NEW YORK (Reuters) - Fidelity National Financial Inc (FNF.N), which controls one of the largest U.S. title insurers, on Wednesday posted a surprise third-quarter loss and cut its dividend in half, as the nation’s housing slump drove down home sales and refinancings.
The Jacksonville, Florida-based company said it instituted an across-the-board 10 percent pay cut, and expects to keep pay at the lowered level through March.
Fidelity National also cut 1,000 jobs last quarter, on top of 1,600 job eliminations in the April-to-June period, and shut more than 115 title and escrow offices in the third quarter.
Chief Executive William Foley blamed a “significant slowdown” in title operations for the decision to cut the quarterly dividend to 15 cents per share from 30 cents.
The company’s third-quarter net loss was $198.3 million, or 95 cents per share, and reflected a $261.6 million charge to strengthen loss reserves. That loss compared with a profit of $6.5 million, or 3 cents per share, a year earlier. Revenue fell 27 percent to $989.7 million.

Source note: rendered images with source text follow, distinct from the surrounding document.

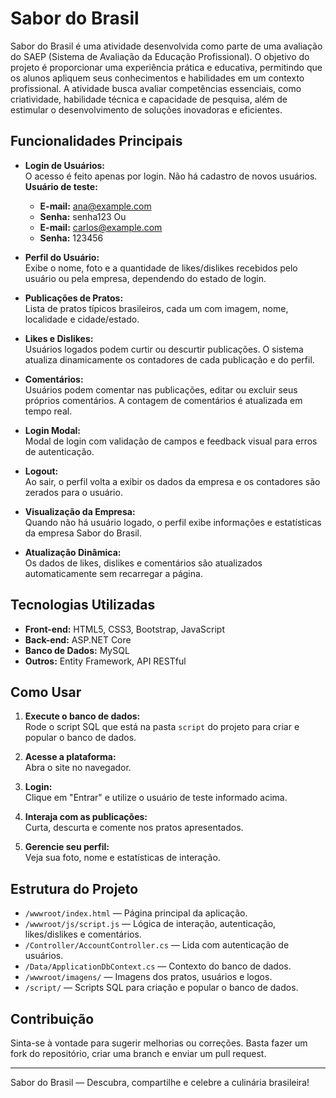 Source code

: # Sabor do Brasil

Sabor do Brasil é uma atividade desenvolvida como parte de uma avaliação do SAEP (Sistema de Avaliação da Educação Profissional). O objetivo do projeto é proporcionar uma experiência prática e educativa, permitindo que os alunos apliquem seus conhecimentos e habilidades em um contexto profissional. A atividade busca avaliar competências essenciais, como criatividade, habilidade técnica e capacidade de pesquisa, além de estimular o desenvolvimento de soluções inovadoras e eficientes.

## Funcionalidades Principais

- **Login de Usuários:**  
  O acesso é feito apenas por login. Não há cadastro de novos usuários.  
  **Usuário de teste:**  
  - **E-mail:** ana@example.com  
  - **Senha:** senha123
  Ou 
  - **E-mail:** carlos@example.com
  - **Senha:** 123456


- **Perfil do Usuário:**  
  Exibe o nome, foto e a quantidade de likes/dislikes recebidos pelo usuário ou pela empresa, dependendo do estado de login.

- **Publicações de Pratos:**  
  Lista de pratos típicos brasileiros, cada um com imagem, nome, localidade e cidade/estado.

- **Likes e Dislikes:**  
  Usuários logados podem curtir ou descurtir publicações. O sistema atualiza dinamicamente os contadores de cada publicação e do perfil.

- **Comentários:**  
  Usuários podem comentar nas publicações, editar ou excluir seus próprios comentários. A contagem de comentários é atualizada em tempo real.

- **Login Modal:**  
  Modal de login com validação de campos e feedback visual para erros de autenticação.

- **Logout:**  
  Ao sair, o perfil volta a exibir os dados da empresa e os contadores são zerados para o usuário.

- **Visualização da Empresa:**  
  Quando não há usuário logado, o perfil exibe informações e estatísticas da empresa Sabor do Brasil.

- **Atualização Dinâmica:**  
  Os dados de likes, dislikes e comentários são atualizados automaticamente sem recarregar a página.

## Tecnologias Utilizadas

- **Front-end:** HTML5, CSS3, Bootstrap, JavaScript
- **Back-end:** ASP.NET Core
- **Banco de Dados:** MySQL
- **Outros:** Entity Framework, API RESTful

## Como Usar

1. **Execute o banco de dados:**  
   Rode o script SQL que está na pasta `script` do projeto para criar e popular o banco de dados.

2. **Acesse a plataforma:**  
   Abra o site no navegador.

3. **Login:**  
   Clique em "Entrar" e utilize o usuário de teste informado acima.

4. **Interaja com as publicações:**  
   Curta, descurta e comente nos pratos apresentados.

5. **Gerencie seu perfil:**  
   Veja sua foto, nome e estatísticas de interação.

## Estrutura do Projeto

- `/wwwroot/index.html` — Página principal da aplicação.
- `/wwwroot/js/script.js` — Lógica de interação, autenticação, likes/dislikes e comentários.
- `/Controller/AccountController.cs` — Lida com autenticação de usuários.
- `/Data/ApplicationDbContext.cs` — Contexto do banco de dados.
- `/wwwroot/imagens/` — Imagens dos pratos, usuários e logos.
- `/script/` — Scripts SQL para criação e popular o banco de dados.

## Contribuição

Sinta-se à vontade para sugerir melhorias ou correções. Basta fazer um fork do repositório, criar uma branch e enviar um pull request.

---

Sabor do Brasil — Descubra, compartilhe e celebre a culinária brasileira!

Analysts on average expected a profit of 3 cents per share on revenue of $1.09 billion, according to Reuters Estimates.
Title insurance guarantees that a property owner has title to a property and can legally transfer that title. The nation’s housing slump has resulted in lower demand for and lower prices on homes, cutting into title insurers’ revenue.
Fidelity National said title orders that closed fell 23 percent in the quarter to 260,600, while the number opened fell 22 percent to 407,400. Title and escrow premiums and fees dropped 25 percent to $900.9 million.
Shares of Fidelity National closed Wednesday down 70 cents to $9.02 on the New York Stock Exchange. They have fallen 38 percent this year. The company released results after U.S. markets closed.